日本の餃子が世界で愛されるようになった理由とは? カンヌライオンズで注目を集めた「日本食のクリエイティビティの秘密」
本田:ですよね。味の素の欧州アフリカ本部長でさえ数えきれないくらいですよ(笑)。そして最後にGlobalise(グローバル化)。2000年代以降、ラーメンは世界中で人気を博しています。ニューヨークではヴィーガンラーメン。パリではトリュフラーメン。バンコクではトムヤムラーメン。つまり、日本のラーメンが、今度は逆に世界中にインスピレーションを与えているんです。
まさに「クリエイティブ・カルマ(創造の因果応報)」ですね。ラーメンは、「創造的循環モデル(Creative Cycle Model)」の完璧な例です。そしてこのモデルで重要なのが、「マージン(余白)」の考え方です。つまり、ちょっとした「解釈の余地」です。他者のアイデアや異なる文化が自分たちの創作を変化させることに対して、私たち日本人は非常にオープンなんです。
「これが正解だ」という1つの完成形があるわけではない。だからこそ、クリエイティビティはどんどん進化していくんです。

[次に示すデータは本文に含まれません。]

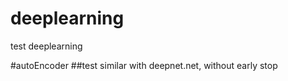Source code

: # deeplearning
test deeplearning

#autoEncoder 
##test
similar with deepnet.net, without early stop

森さん、松嶋さん、この「創造的循環モデル(Creative Cycle Model)」についてどう思われますか?
松嶋:日本にはさまざまな料理があります。ここ(スライド)に見えているのは、天ぷら、オムライス、カレーなど……本当にいろんな料理がありますね。私たち日本人は、海外から来た食べ物をすべて「日本化(ジャポナイズ)」してきました。それらを日本人の味覚に合うように変えてきたのです。では「ジャポナイズ」とは何か?それは、どんな料理であっても、私たちは無意識のうちに「うま味」を引き立てている、ということなんです。

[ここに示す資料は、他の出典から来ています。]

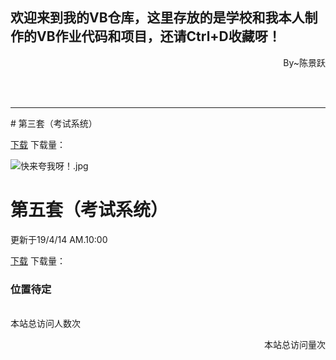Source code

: ## 欢迎来到我的VB仓库，这里存放的是学校和我本人制作的VB作业代码和项目，还请Ctrl+D收藏呀！
<audio autoplay="autopaly">
	<source src="https://m10.music.126.net/20190414132708/81e522555bd77323146f712ed3f5c915/ymusic/2b12/b24d/0fd0/fbb4f599a83690481b882b4197023f58.mp3" type="audio/mp3">
</audio>
<p align="right" font-size:14px color="#3CB371">By~陈景跃</p>
<br>
<br>
<hr size = "2">
# 第三套（考试系统） 

[下载](https://17shiyan2.cn/vbcode/3.rar)   下载量：

![快来夸我呀！.jpg](https://s2.ax1x.com/2019/03/30/ADKVC4.jpg)
	
# 第五套（考试系统） 
更新于19/4/14 AM.10:00

[下载](https://17shiyan2.cn/vbcode/dl/vb(5).rar)   下载量：

### 位置待定
<br>
<link rel="icon" type="image/png" sizes="32x32" href="https://17shiyan2.cn/images/favicon-32x32-next.ico">
<script async src="//busuanzi.ibruce.info/busuanzi/2.3/busuanzi.pure.mini.js"></script>
<span id="busuanzi_container_site_uv">本站总访问人数<span id="busuanzi_value_site_uv"></span>次</span>
<p align="right"><span id="busuanzi_container_site_pv">本站总访问量<span id="busuanzi_value_site_pv"></span>次</span></p>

つまり、日本人の味覚に寄り添うように調整することが「ジャポナイズ」なんです。外国の料理を受け入れ、それを自分たちの文化として育成してきた。このような味を楽しめる人たちは、心が穏やかで成熟していると思います。文化がある一定の成熟度に達したとき、人はこうした「味」と出会うんです。そしてその味を楽しむとき、私たちの心と体は「ウェルビーイング(健やかさ)」の状態になります。「うま味」の力は、単なる「おいしさ」だけではありません。
日本では、「うま味」のおいしさとともに健康を育んできた歴史があり、心身の健康に重要なものです。世界の成熟した地域には、必ず「うま味」を含む食文化があります。日本はまさにそうした成熟した国の一つです。外から何かが入ってきても、「うま味」とともに成熟させる力を持っています。「日本人の味覚に合うようにする」という表現をよく使いますが、それは単に「おいしさ」を求めるだけでなく、「健康」までも求めているということです。それこそが日本で発見された「うま味」の素晴らしさです。今日のテーマは「おいしさ」ですが、それが同時に心身の健康にもつながっているという点が、非常に重要です。
「うま味」は本当に大切な存在です。今、世界中でさまざまな争いがある中で、「うま味」を豊かに感じられる日本の食を世界の人々にも味わってもらうことで、もっと成熟した、もっと平和な世界を提案していきたい。それは、海外の人々が日本に寄せる期待でもある。私はこれからも、そんな料理を作り続けていきたいと思います。多くの海外の方々が、「日本に期待している」と私に言ってくれます。何を期待しているのか?それは、日本の成熟した食文化の本質的な価値を、世界に発信してほしい、ということなのだと思うんですね。
食べながら心も体もリラックスできるのが日本食
本田:「Reinvent(再構築)」の背後には、「うま味」という“技術”があると。
松嶋: 確かに、企業が開発できるような「技術」はあります。でも、それだけではありません。「うま味」は、私たちの舌の味蕾に働きかけて、身体の生理的な機能を活性化させます。これは人類共通の反応です。だからこそ、単に「おいしい」を求めるだけでなく、食べながら心も体もリラックスできる。それが日本食の力です。この力は、今のような不安定な世界の中で、とても貴重な価値だと思います。こんな時代だからこそ、日本食の持つ価値が、世界で求められているのだと思います。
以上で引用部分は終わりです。